## TASK:
Give back, word for word, only the lines from the opening of the records through the one with "Ye Jianying, speaking". Pictures stay out.

(Saved entries)
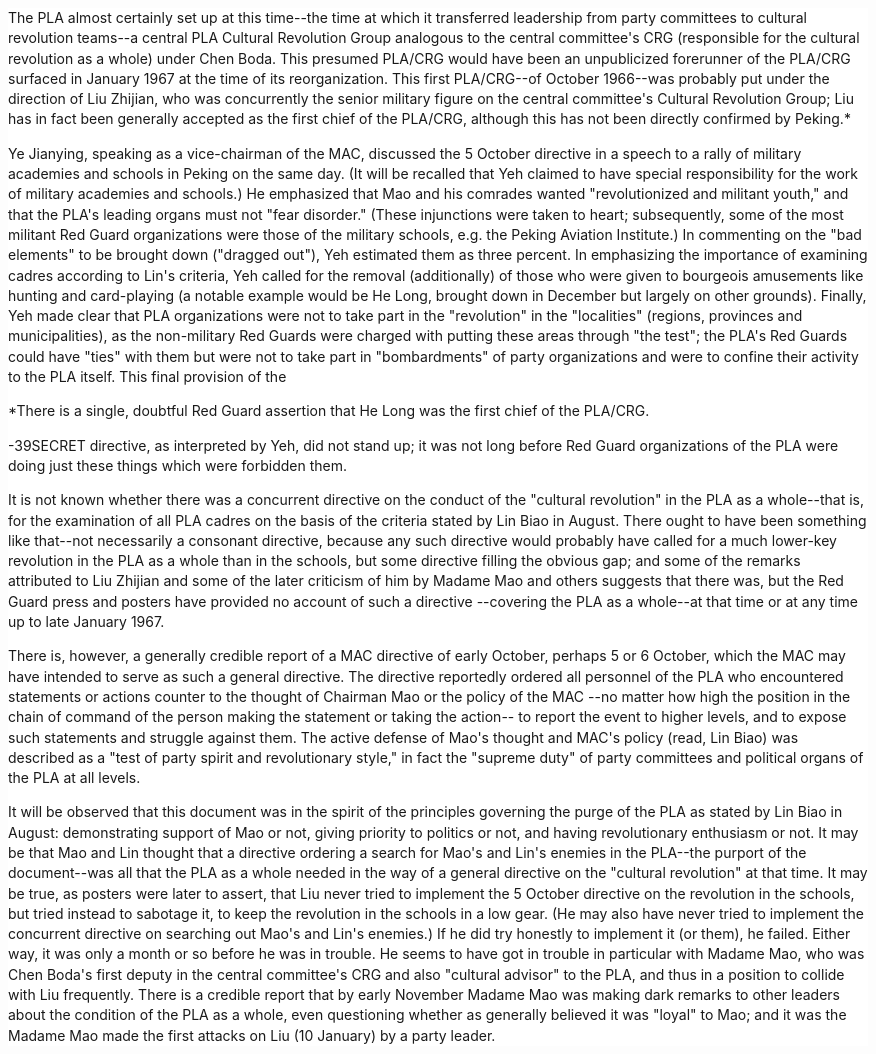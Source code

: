 The PLA almost certainly set up at this time--the time at which it transferred leadership from party committees to cultural revolution teams--a central PLA Cultural Revolution Group analogous to the central committee's CRG (responsible for the cultural revolution as a whole) under Chen Boda. This presumed PLA/CRG would have been an unpublicized forerunner of the PLA/CRG surfaced in January 1967 at the time of its reorganization. This first PLA/CRG--of October 1966--was probably put under the direction of Liu Zhijian, who was concurrently the senior military figure on the central committee's Cultural Revolution Group; Liu has in fact been generally accepted as the first chief of the PLA/CRG, although this has not been directly confirmed by Peking.*

Ye Jianying, speaking as a vice-chairman of the MAC, discussed the 5 October directive in a speech to a rally of military academies and schools in Peking on the same day. (It will be recalled that Yeh claimed to have special responsibility for the work of military academies and schools.) He emphasized that Mao and his comrades wanted "revolutionized and militant youth," and that the PLA's leading organs must not "fear disorder." (These injunctions were taken to heart; subsequently, some of the most militant Red Guard organizations were those of the military schools, e.g. the Peking Aviation Institute.) In commenting on the "bad elements" to be brought down ("dragged out"), Yeh estimated them as three percent. In emphasizing the importance of examining cadres according to Lin's criteria, Yeh called for the removal (additionally) of those who were given to bourgeois amusements like hunting and card-playing (a notable example would be He Long, brought down in December but largely on other grounds). Finally, Yeh made clear that PLA organizations were not to take part in the "revolution" in the "localities" (regions, provinces and municipalities), as the non-military Red Guards were charged with putting these areas through "the test"; the PLA's Red Guards could have "ties" with them but were not to take part in "bombardments" of party organizations and were to confine their activity to the PLA itself. This final provision of the

*There is a single, doubtful Red Guard assertion that He Long was the first chief of the PLA/CRG.

-39SECRET directive, as interpreted by Yeh, did not stand up; it was not long before Red Guard organizations of the PLA were doing just these things which were forbidden them.

It is not known whether there was a concurrent directive on the conduct of the "cultural revolution" in the PLA as a whole--that is, for the examination of all PLA cadres on the basis of the criteria stated by Lin Biao in August. There ought to have been something like that--not necessarily a consonant directive, because any such directive would probably have called for a much lower-key revolution in the PLA as a whole than in the schools, but some directive filling the obvious gap; and some of the remarks attributed to Liu Zhijian and some of the later criticism of him by Madame Mao and others suggests that there was, but the Red Guard press and posters have provided no account of such a directive --covering the PLA as a whole--at that time or at any time up to late January 1967.

There is, however, a generally credible report of a MAC directive of early October, perhaps 5 or 6 October, which the MAC may have intended to serve as such a general directive. The directive reportedly ordered all personnel of the PLA who encountered statements or actions counter to the thought of Chairman Mao or the policy of the MAC --no matter how high the position in the chain of command of the person making the statement or taking the action-- to report the event to higher levels, and to expose such statements and struggle against them. The active defense of Mao's thought and MAC's policy (read, Lin Biao) was described as a "test of party spirit and revolutionary style," in fact the "supreme duty" of party committees and political organs of the PLA at all levels.

It will be observed that this document was in the spirit of the principles governing the purge of the PLA as stated by Lin Biao in August: demonstrating support of Mao or not, giving priority to politics or not, and having revolutionary enthusiasm or not. It may be that Mao and Lin thought that a directive ordering a search for Mao's and Lin's enemies in the PLA--the purport of the document--was all that the PLA as a whole needed in the way of a general directive on the "cultural revolution" at that time. It may be true, as posters were later to assert, that Liu never tried to implement the 5 October directive on the revolution in the schools, but tried instead to sabotage it, to keep the revolution in the schools in a low gear. (He may also have never tried to implement the concurrent directive on searching out Mao's and Lin's enemies.) If he did try honestly to implement it (or them), he failed. Either way, it was only a month or so before he was in trouble. He seems to have got in trouble in particular with Madame Mao, who was Chen Boda's first deputy in the central committee's CRG and also "cultural advisor" to the PLA, and thus in a position to collide with Liu frequently. There is a credible report that by early November Madame Mao was making dark remarks to other leaders about the condition of the PLA as a whole, even questioning whether as generally believed it was "loyal" to Mao; and it was the Madame Mao made the first attacks on Liu (10 January) by a party leader.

## OUTPUT FOR THIS TASK:
Source code

: The PLA almost certainly set up at this time--the time at which it transferred leadership from party committees to cultural revolution teams--a central PLA Cultural Revolution Group analogous to the central committee's CRG (responsible for the cultural revolution as a whole) under Chen Boda. This presumed PLA/CRG would have been an unpublicized forerunner of the PLA/CRG surfaced in January 1967 at the time of its reorganization. This first PLA/CRG--of October 1966--was probably put under the direction of Liu Zhijian, who was concurrently the senior military figure on the central committee's Cultural Revolution Group; Liu has in fact been generally accepted as the first chief of the PLA/CRG, although this has not been directly confirmed by Peking.*

Ye Jianying, speaking as a vice-chairman of the MAC, discussed the 5 October directive in a speech to a rally of military academies and schools in Peking on the same day. (It will be recalled that Yeh claimed to have special responsibility for the work of military academies and schools.) He emphasized that Mao and his comrades wanted "revolutionized and militant youth," and that the PLA's leading organs must not "fear disorder." (These injunctions were taken to heart; subsequently, some of the most militant Red Guard organizations were those of the military schools, e.g. the Peking Aviation Institute.) In commenting on the "bad elements" to be brought down ("dragged out"), Yeh estimated them as three percent. In emphasizing the importance of examining cadres according to Lin's criteria, Yeh called for the removal (additionally) of those who were given to bourgeois amusements like hunting and card-playing (a notable example would be He Long, brought down in December but largely on other grounds). Finally, Yeh made clear that PLA organizations were not to take part in the "revolution" in the "localities" (regions, provinces and municipalities), as the non-military Red Guards were charged with putting these areas through "the test"; the PLA's Red Guards could have "ties" with them but were not to take part in "bombardments" of party organizations and were to confine their activity to the PLA itself. This final provision of the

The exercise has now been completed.